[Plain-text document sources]

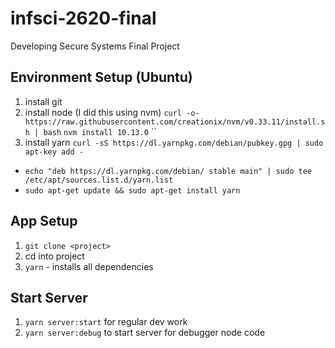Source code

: # infsci-2620-final
Developing Secure Systems Final Project

## Environment Setup (Ubuntu)
1. install git
2. install node (I did this using nvm)
    `curl -o- https://raw.githubusercontent.com/creationix/nvm/v0.33.11/install.sh | bash`
    `nvm install 10.13.0`
    ``
3. install yarn `curl -sS https://dl.yarnpkg.com/debian/pubkey.gpg | sudo apt-key add -`
- `echo "deb https://dl.yarnpkg.com/debian/ stable main" | sudo tee /etc/apt/sources.list.d/yarn.list`
- `sudo apt-get update && sudo apt-get install yarn`

## App Setup
1. `git clone <project>`
2. cd into project
3. `yarn` - installs all dependencies

## Start Server
1. `yarn server:start` for regular dev work
2. `yarn server:debug` to start server for debugger node code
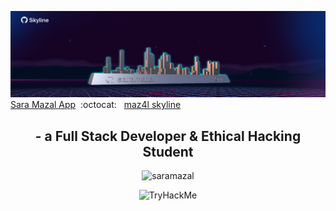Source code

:   ![saramazal Banner](/skyline2021.png)
 [Sara Mazal App](https://saramazal-pwa.glitch.me/)&nbsp; 
 :octocat: &nbsp; [maz4l skyline](https://skyline.github.com/saramazal/2022)

 
<h2 align="center">- a Full Stack Developer & Ethical Hacking Student</h2>

<p align="center"> <img src="https://komarev.com/ghpvc/?username=saramazal&label=Profile%20views&color=0e75b6&style=flat" alt="saramazal" /> </p>
<p align="center"><img src="https://tryhackme-badges.s3.amazonaws.com/Mazal.png" alt="TryHackMe"></p>









                 
                  
                 

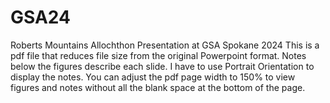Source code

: # GSA24
Roberts Mountains Allochthon Presentation at GSA Spokane 2024
This is a pdf file that reduces file size from the original Powerpoint format. Notes below the figures describe each slide. I have to use Portrait Orientation to display the notes.
You can adjust the pdf page width to 150% to view figures and notes without all the blank space at the bottom of the page. 
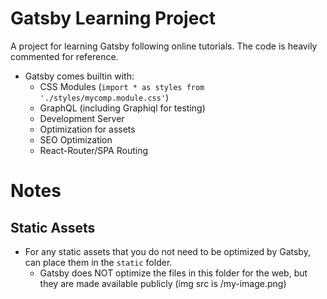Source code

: # Gatsby Learning Project

A project for learning Gatsby following online tutorials. The code is heavily commented for reference.

- Gatsby comes builtin with:
  - CSS Modules (`import * as styles from './styles/mycomp.module.css'`)
  - GraphQL (including Graphiql for testing)
  - Development Server
  - Optimization for assets
  - SEO Optimization
  - React-Router/SPA Routing

# Notes

## Static Assets

- For any static assets that you do not need to be optimized by Gatsby, can place them in the `static` folder.
  - Gatsby does NOT optimize the files in this folder for the web, but they are made available publicly (img src is /my-image.png)

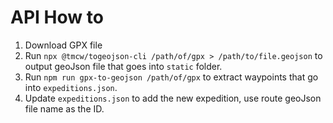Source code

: # API How to

1. Download GPX file
1. Run `npx @tmcw/togeojson-cli /path/of/gpx > /path/to/file.geojson` to output geoJson file that goes into `static` folder.
1. Run `npm run gpx-to-geojson /path/of/gpx` to extract waypoints that go into `expeditions.json`.
1. Update `expeditions.json` to add the new expedition, use route geoJson file name as the ID.
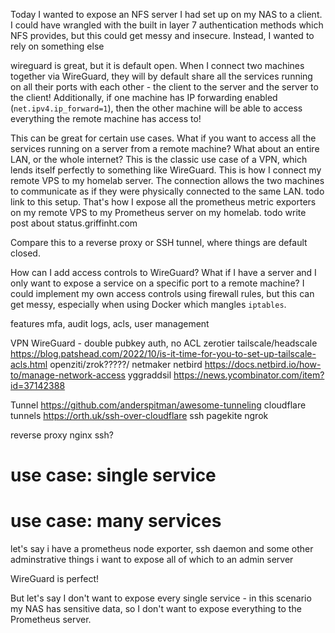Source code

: Today I wanted to expose an NFS server I had set up on my NAS to a client. I could have wrangled with the built in layer 7 authentication methods which NFS provides, but this could get messy and insecure. Instead, I wanted to rely on something else

wireguard is great, but it is default open. When I connect two machines together via WireGuard, they will by default share all the services running on all their ports with each other - the client to the server and the server to the client! Additionally, if one machine has IP forwarding enabled (`net.ipv4.ip_forward=1`), then the other machine will be able to access everything the remote machine has access to!

This can be great for certain use cases. What if you want to access all the services running on a server from a remote machine? What about an entire LAN, or the whole internet? This is the classic use case of a VPN, which lends itself perfectly to something like WireGuard. This is how I connect my remote VPS to my homelab server. The connection allows the two machines to communicate as if they were physically connected to the same LAN. todo link to this setup. That's how I expose all the prometheus metric exporters on my remote VPS to my Prometheus server on my homelab. todo write post about status.griffinht.com

Compare this to a reverse proxy or SSH tunnel, where things are default closed.

How can I add access controls to WireGuard? What if I have a server and I only want to expose a service on a specific port to a remote machine? I could implement my own access controls using firewall rules, but this can get messy, especially when using Docker which mangles `iptables`.

features
mfa, audit logs, acls, user management

VPN
WireGuard - double pubkey auth, no ACL
zerotier
tailscale/headscale
    https://blog.patshead.com/2022/10/is-it-time-for-you-to-set-up-tailscale-acls.html
openziti/zrok?????/
netmaker
netbird
    https://docs.netbird.io/how-to/manage-network-access
yggraddsil
https://news.ycombinator.com/item?id=37142388


Tunnel
https://github.com/anderspitman/awesome-tunneling
cloudflare tunnels
    https://orth.uk/ssh-over-cloudflare
ssh
pagekite
ngrok


reverse proxy
nginx
ssh?




# use case: single service


# use case: many services

let's say i have a prometheus node exporter, ssh daemon and some other adminstrative things i want to expose all of which to an admin server

WireGuard is perfect!

But let's say I don't want to expose every single service - in this scenario my NAS has sensitive data, so I don't want to expose everything to the Prometheus server.

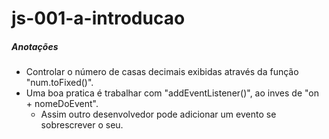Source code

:# js-001-a-introducao

##### Anotações
- Controlar o número de casas decimais exibidas através da função "num.toFixed()".
- Uma boa pratica é trabalhar com "addEventListener()", ao inves de "on + nomeDoEvent".
    - Assim outro desenvolvedor pode adicionar um evento se sobrescrever o seu.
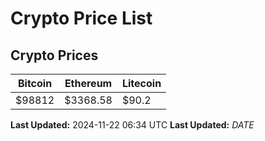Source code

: # Crypto Price List

## Crypto Prices
| Bitcoin | Ethereum | Litecoin |
| ------- | -------- | -------- |
| $98812 | $3368.58 | $90.2 |
**Last Updated:** 2024-11-22 06:34 UTC
**Last Updated:** $DATE$
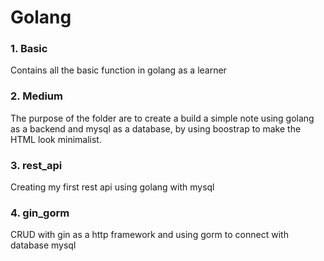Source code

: # Golang

### 1. Basic
Contains all the basic function in golang as a learner

### 2. Medium
The purpose of the folder are to create a build a simple note using golang as a backend and mysql as a database, by using boostrap to make the HTML look minimalist.

### 3. rest_api
Creating my first rest api using golang with mysql

### 4. gin_gorm
CRUD with gin as a http framework and using gorm to connect with database mysql

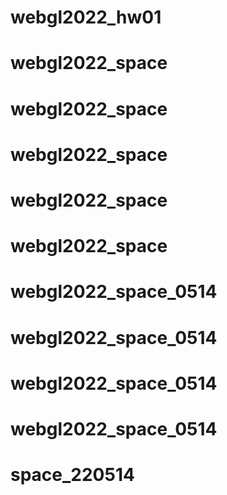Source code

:# webgl2022_hw01
# webgl2022_space
# webgl2022_space
# webgl2022_space
# webgl2022_space
# webgl2022_space
# webgl2022_space_0514
# webgl2022_space_0514
# webgl2022_space_0514
# webgl2022_space_0514
# space_220514
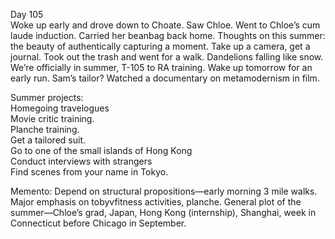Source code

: Day 105  
Woke up early and drove down to Choate. Saw Chloe. Went to Chloe’s cum laude induction. Carried her beanbag back home. Thoughts on this summer: the beauty of authentically capturing a moment. Take up a camera, get a journal. Took out the trash and went for a walk. Dandelions falling like snow. We’re officially in summer, T-105 to RA training. Wake up tomorrow for an early run. Sam’s tailor? Watched a documentary on metamodernism in film. 

Summer projects:  
Homegoing travelogues  
Movie critic training.  
Planche training.   
Get a tailored suit.  
Go to one of the small islands of Hong Kong  
Conduct interviews with strangers  
Find scenes from your name in Tokyo. 

Memento: Depend on structural propositions—early morning 3 mile walks. Major emphasis on tobyvfitness activities, planche. General plot of the summer—Chloe’s grad, Japan, Hong Kong (internship), Shanghai, week in Connecticut before Chicago in September.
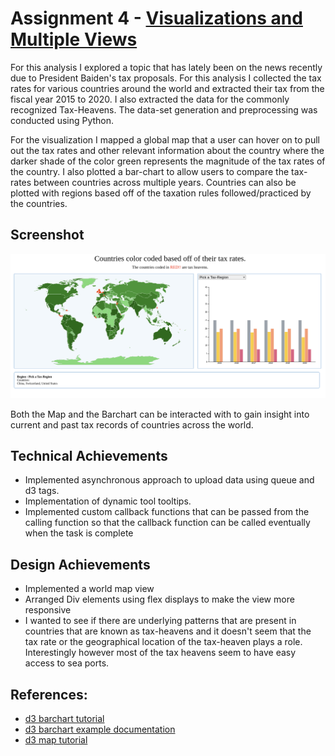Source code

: Assignment 4 - [Visualizations and Multiple Views](https://ashishjumbo.github.io/04-multiple-views/)  
===

For this analysis I explored a topic that has lately been on the news recently due to President Baiden's tax proposals. For this analysis I collected the tax rates for various countries around the world and extracted their tax from the fiscal year 2015 to 2020. I also extracted the data for the commonly recognized Tax-Heavens. The data-set generation and preprocessing was conducted using Python.

For the visualization I mapped a global map that a user can hover on to pull out the tax rates and other relevant information about the country where the darker shade of the color green represents the magnitude of the tax rates of the country. I also plotted a bar-chart to allow users to compare the tax-rates between countries across multiple years. Countries can also be plotted with regions based off of the taxation rules followed/practiced by the countries.   

Screenshot
-----------------
![Example Image](./images/screenshot3.png)


Both the Map and the Barchart can be interacted with to gain insight into current and past tax records of countries across the world.

Technical Achievements
------------
- Implemented asynchronous approach to upload data using queue and d3 tags.
- Implementation of dynamic tool tooltips.
- Implemented custom callback functions that can be passed from the calling function so that the callback function can be called eventually when the task is complete

Design Achievements
----------------
- Implemented a world map view
- Arranged Div elements using flex displays to make the view more responsive
- I wanted to see if there are underlying patterns that are present in countries that are known as tax-heavens and it doesn't seem that the tax rate or the geographical location of the tax-heaven plays a role. Interestingly however most of the tax heavens seem to have easy access to sea ports.

References:
------------------
- [d3 barchart tutorial](https://bl.ocks.org/mbostock/3885304)
- [d3 barchart example documentation](https://www.d3-graph-gallery.com/barplot.html)
- [d3 map tutorial](https://www.d3-graph-gallery.com/graph/choropleth_hover_effect.html)
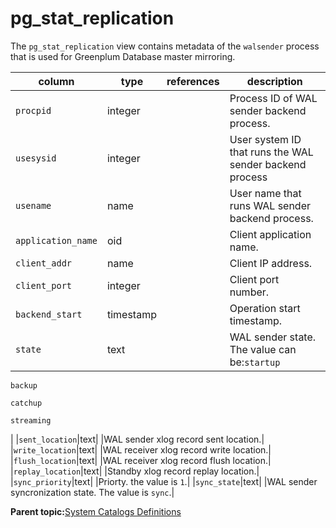 # pg\_stat\_replication 

The `pg_stat_replication` view contains metadata of the `walsender` process that is used for Greenplum Database master mirroring.

|column|type|references|description|
|------|----|----------|-----------|
|`procpid`|integer| |Process ID of WAL sender backend process.|
|`usesysid`|integer| |User system ID that runs the WAL sender backend process|
|`usename`|name| |User name that runs WAL sender backend process.|
|`application_name`|oid| |Client application name.|
|`client_addr`|name| |Client IP address.|
|`client_port`|integer| |Client port number.|
|`backend_start`|timestamp| |Operation start timestamp.|
|`state`|text| |WAL sender state. The value can be:`startup`

`backup`

`catchup`

`streaming`

|
|`sent_location`|text| |WAL sender xlog record sent location.|
|`write_location`|text| |WAL receiver xlog record write location.|
|`flush_location`|text| |WAL receiver xlog record flush location.|
|`replay_location`|text| |Standby xlog record replay location.|
|`sync_priority`|text| |Priorty. the value is `1`.|
|`sync_state`|text| |WAL sender syncronization state. The value is `sync`.|

**Parent topic:**[System Catalogs Definitions](../system_catalogs/catalog_ref-html.html)

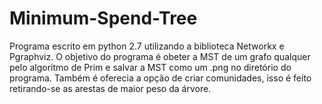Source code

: Minimum-Spend-Tree
==================
Programa escrito em python 2.7 utilizando a biblioteca Networkx e Pgraphviz.
O objetivo do programa é obeter a MST de um grafo qualquer pelo algoritmo de Prim e salvar a MST como um .png no diretório do programa. Também é oferecia a opção de criar comunidades, isso é feito retirando-se as arestas de maior peso da árvore.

Problem to work on:
Only the lines above from the one with "### 3. rest_api" to the one with "For this analysis I explored" should be printed, both included and exactly as written; no picture belongs in the copy.

Answer for the task:
### 3. rest_api
Creating my first rest api using golang with mysql

### 4. gin_gorm
CRUD with gin as a http framework and using gorm to connect with database mysql

Source code

:# webgl2022_hw01
# webgl2022_space
# webgl2022_space
# webgl2022_space
# webgl2022_space
# webgl2022_space
# webgl2022_space_0514
# webgl2022_space_0514
# webgl2022_space_0514
# webgl2022_space_0514
# space_220514
Source code

: Day 105  
Woke up early and drove down to Choate. Saw Chloe. Went to Chloe’s cum laude induction. Carried her beanbag back home. Thoughts on this summer: the beauty of authentically capturing a moment. Take up a camera, get a journal. Took out the trash and went for a walk. Dandelions falling like snow. We’re officially in summer, T-105 to RA training. Wake up tomorrow for an early run. Sam’s tailor? Watched a documentary on metamodernism in film. 

Summer projects:  
Homegoing travelogues  
Movie critic training.  
Planche training.   
Get a tailored suit.  
Go to one of the small islands of Hong Kong  
Conduct interviews with strangers  
Find scenes from your name in Tokyo. 

Memento: Depend on structural propositions—early morning 3 mile walks. Major emphasis on tobyvfitness activities, planche. General plot of the summer—Chloe’s grad, Japan, Hong Kong (internship), Shanghai, week in Connecticut before Chicago in September.
Source code

: Assignment 4 - [Visualizations and Multiple Views](https://ashishjumbo.github.io/04-multiple-views/)  
===

For this analysis I explored a topic that has lately been on the news recently due to President Baiden's tax proposals. For this analysis I collected the tax rates for various countries around the world and extracted their tax from the fiscal year 2015 to 2020. I also extracted the data for the commonly recognized Tax-Heavens. The data-set generation and preprocessing was conducted using Python.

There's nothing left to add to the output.